__Aim of the task__.
You are asked to copy the entire listing exactly, apart from its pictures.

____________

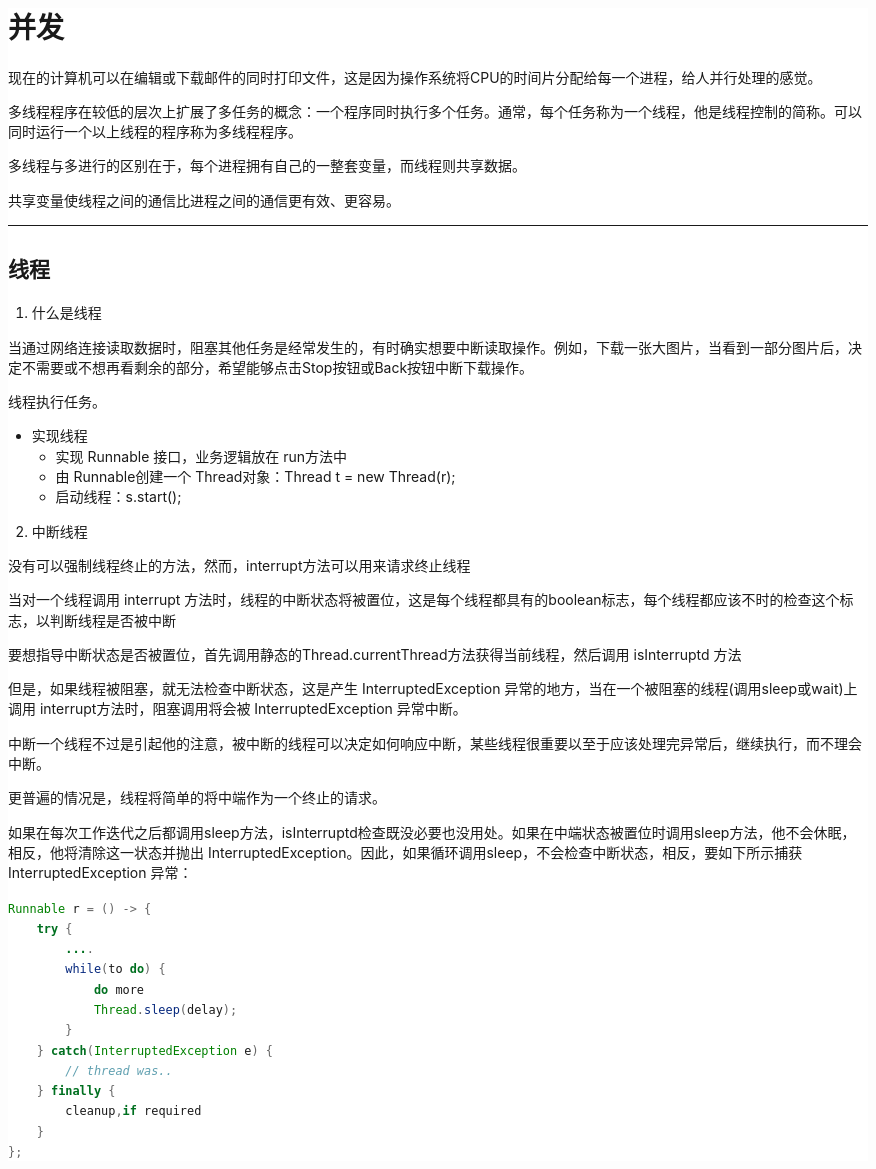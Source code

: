 #   并发

现在的计算机可以在编辑或下载邮件的同时打印文件，这是因为操作系统将CPU的时间片分配给每一个进程，给人并行处理的感觉。

多线程程序在较低的层次上扩展了多任务的概念：一个程序同时执行多个任务。通常，每个任务称为一个线程，他是线程控制的简称。可以同时运行一个以上线程的程序称为多线程程序。

多线程与多进行的区别在于，每个进程拥有自己的一整套变量，而线程则共享数据。

共享变量使线程之间的通信比进程之间的通信更有效、更容易。

----

##  线程

1.  什么是线程

当通过网络连接读取数据时，阻塞其他任务是经常发生的，有时确实想要中断读取操作。例如，下载一张大图片，当看到一部分图片后，决定不需要或不想再看剩余的部分，希望能够点击Stop按钮或Back按钮中断下载操作。

线程执行任务。

-   实现线程
    -   实现 Runnable 接口，业务逻辑放在 run方法中
    -   由 Runnable创建一个 Thread对象：Thread t = new Thread(r);
    -   启动线程：s.start();

2.  中断线程

没有可以强制线程终止的方法，然而，interrupt方法可以用来请求终止线程

当对一个线程调用 interrupt 方法时，线程的中断状态将被置位，这是每个线程都具有的boolean标志，每个线程都应该不时的检查这个标志，以判断线程是否被中断

要想指导中断状态是否被置位，首先调用静态的Thread.currentThread方法获得当前线程，然后调用 isInterruptd 方法

但是，如果线程被阻塞，就无法检查中断状态，这是产生 InterruptedException 异常的地方，当在一个被阻塞的线程(调用sleep或wait)上调用 interrupt方法时，阻塞调用将会被 InterruptedException 异常中断。

中断一个线程不过是引起他的注意，被中断的线程可以决定如何响应中断，某些线程很重要以至于应该处理完异常后，继续执行，而不理会中断。

更普遍的情况是，线程将简单的将中端作为一个终止的请求。

如果在每次工作迭代之后都调用sleep方法，isInterruptd检查既没必要也没用处。如果在中端状态被置位时调用sleep方法，他不会休眠，相反，他将清除这一状态并抛出 InterruptedException。因此，如果循环调用sleep，不会检查中断状态，相反，要如下所示捕获 InterruptedException 异常：
``` Java
Runnable r = () -> {
    try {
        ....
        while(to do) {
            do more 
            Thread.sleep(delay);
        }
    } catch(InterruptedException e) {
        // thread was..
    } finally {
        cleanup,if required
    }
};
```
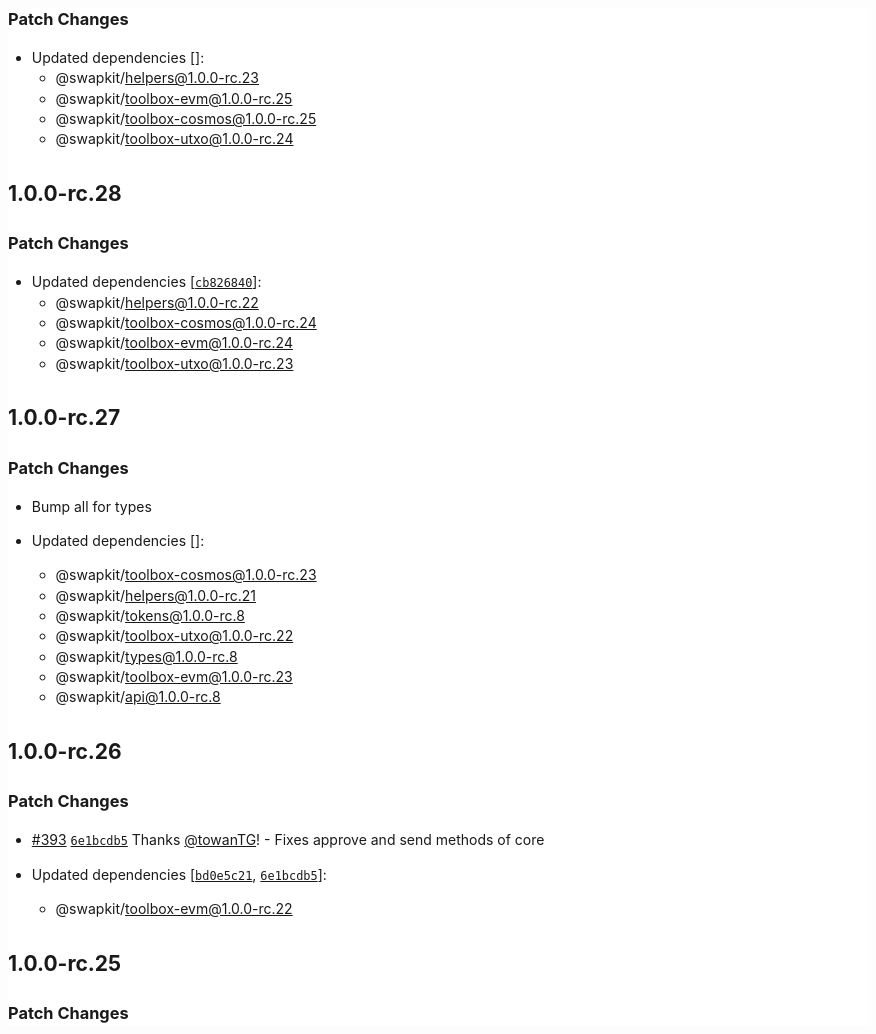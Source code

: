 ### Patch Changes

- Updated dependencies []:
  - @swapkit/helpers@1.0.0-rc.23
  - @swapkit/toolbox-evm@1.0.0-rc.25
  - @swapkit/toolbox-cosmos@1.0.0-rc.25
  - @swapkit/toolbox-utxo@1.0.0-rc.24

## 1.0.0-rc.28

### Patch Changes

- Updated dependencies [[`cb826840`](https://github.com/thorswap/SwapKit/commit/cb826840613b7b8b1b677225689fd3daec4a941c)]:
  - @swapkit/helpers@1.0.0-rc.22
  - @swapkit/toolbox-cosmos@1.0.0-rc.24
  - @swapkit/toolbox-evm@1.0.0-rc.24
  - @swapkit/toolbox-utxo@1.0.0-rc.23

## 1.0.0-rc.27

### Patch Changes

- Bump all for types

- Updated dependencies []:
  - @swapkit/toolbox-cosmos@1.0.0-rc.23
  - @swapkit/helpers@1.0.0-rc.21
  - @swapkit/tokens@1.0.0-rc.8
  - @swapkit/toolbox-utxo@1.0.0-rc.22
  - @swapkit/types@1.0.0-rc.8
  - @swapkit/toolbox-evm@1.0.0-rc.23
  - @swapkit/api@1.0.0-rc.8

## 1.0.0-rc.26

### Patch Changes

- [#393](https://github.com/thorswap/SwapKit/pull/393) [`6e1bcdb5`](https://github.com/thorswap/SwapKit/commit/6e1bcdb5b913f2c3ec2a00662141b7489c15c4f4) Thanks [@towanTG](https://github.com/towanTG)! - Fixes approve and send methods of core

- Updated dependencies [[`bd0e5c21`](https://github.com/thorswap/SwapKit/commit/bd0e5c21f03b3da664851dbffd7af32302375d98), [`6e1bcdb5`](https://github.com/thorswap/SwapKit/commit/6e1bcdb5b913f2c3ec2a00662141b7489c15c4f4)]:
  - @swapkit/toolbox-evm@1.0.0-rc.22

## 1.0.0-rc.25

### Patch Changes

____________

__Reply__.
Source code

: #   并发

现在的计算机可以在编辑或下载邮件的同时打印文件，这是因为操作系统将CPU的时间片分配给每一个进程，给人并行处理的感觉。

多线程程序在较低的层次上扩展了多任务的概念：一个程序同时执行多个任务。通常，每个任务称为一个线程，他是线程控制的简称。可以同时运行一个以上线程的程序称为多线程程序。

多线程与多进行的区别在于，每个进程拥有自己的一整套变量，而线程则共享数据。

共享变量使线程之间的通信比进程之间的通信更有效、更容易。

----

##  线程

1.  什么是线程

当通过网络连接读取数据时，阻塞其他任务是经常发生的，有时确实想要中断读取操作。例如，下载一张大图片，当看到一部分图片后，决定不需要或不想再看剩余的部分，希望能够点击Stop按钮或Back按钮中断下载操作。

线程执行任务。

-   实现线程
    -   实现 Runnable 接口，业务逻辑放在 run方法中
    -   由 Runnable创建一个 Thread对象：Thread t = new Thread(r);
    -   启动线程：s.start();

2.  中断线程

没有可以强制线程终止的方法，然而，interrupt方法可以用来请求终止线程

当对一个线程调用 interrupt 方法时，线程的中断状态将被置位，这是每个线程都具有的boolean标志，每个线程都应该不时的检查这个标志，以判断线程是否被中断

要想指导中断状态是否被置位，首先调用静态的Thread.currentThread方法获得当前线程，然后调用 isInterruptd 方法

但是，如果线程被阻塞，就无法检查中断状态，这是产生 InterruptedException 异常的地方，当在一个被阻塞的线程(调用sleep或wait)上调用 interrupt方法时，阻塞调用将会被 InterruptedException 异常中断。

中断一个线程不过是引起他的注意，被中断的线程可以决定如何响应中断，某些线程很重要以至于应该处理完异常后，继续执行，而不理会中断。

更普遍的情况是，线程将简单的将中端作为一个终止的请求。

如果在每次工作迭代之后都调用sleep方法，isInterruptd检查既没必要也没用处。如果在中端状态被置位时调用sleep方法，他不会休眠，相反，他将清除这一状态并抛出 InterruptedException。因此，如果循环调用sleep，不会检查中断状态，相反，要如下所示捕获 InterruptedException 异常：
``` Java
Runnable r = () -> {
    try {
        ....
        while(to do) {
            do more 
            Thread.sleep(delay);
        }
    } catch(InterruptedException e) {
        // thread was..
    } finally {
        cleanup,if required
    }
};
```
Source code

: ### Patch Changes

- Updated dependencies []:
  - @swapkit/helpers@1.0.0-rc.23
  - @swapkit/toolbox-evm@1.0.0-rc.25
  - @swapkit/toolbox-cosmos@1.0.0-rc.25
  - @swapkit/toolbox-utxo@1.0.0-rc.24

## 1.0.0-rc.28

### Patch Changes

- Updated dependencies [[`cb826840`](https://github.com/thorswap/SwapKit/commit/cb826840613b7b8b1b677225689fd3daec4a941c)]:
  - @swapkit/helpers@1.0.0-rc.22
  - @swapkit/toolbox-cosmos@1.0.0-rc.24
  - @swapkit/toolbox-evm@1.0.0-rc.24
  - @swapkit/toolbox-utxo@1.0.0-rc.23

## 1.0.0-rc.27

### Patch Changes

- Bump all for types

- Updated dependencies []:
  - @swapkit/toolbox-cosmos@1.0.0-rc.23
  - @swapkit/helpers@1.0.0-rc.21
  - @swapkit/tokens@1.0.0-rc.8
  - @swapkit/toolbox-utxo@1.0.0-rc.22
  - @swapkit/types@1.0.0-rc.8
  - @swapkit/toolbox-evm@1.0.0-rc.23
  - @swapkit/api@1.0.0-rc.8

## 1.0.0-rc.26

### Patch Changes

- [#393](https://github.com/thorswap/SwapKit/pull/393) [`6e1bcdb5`](https://github.com/thorswap/SwapKit/commit/6e1bcdb5b913f2c3ec2a00662141b7489c15c4f4) Thanks [@towanTG](https://github.com/towanTG)! - Fixes approve and send methods of core

- Updated dependencies [[`bd0e5c21`](https://github.com/thorswap/SwapKit/commit/bd0e5c21f03b3da664851dbffd7af32302375d98), [`6e1bcdb5`](https://github.com/thorswap/SwapKit/commit/6e1bcdb5b913f2c3ec2a00662141b7489c15c4f4)]:
  - @swapkit/toolbox-evm@1.0.0-rc.22

## 1.0.0-rc.25

### Patch Changes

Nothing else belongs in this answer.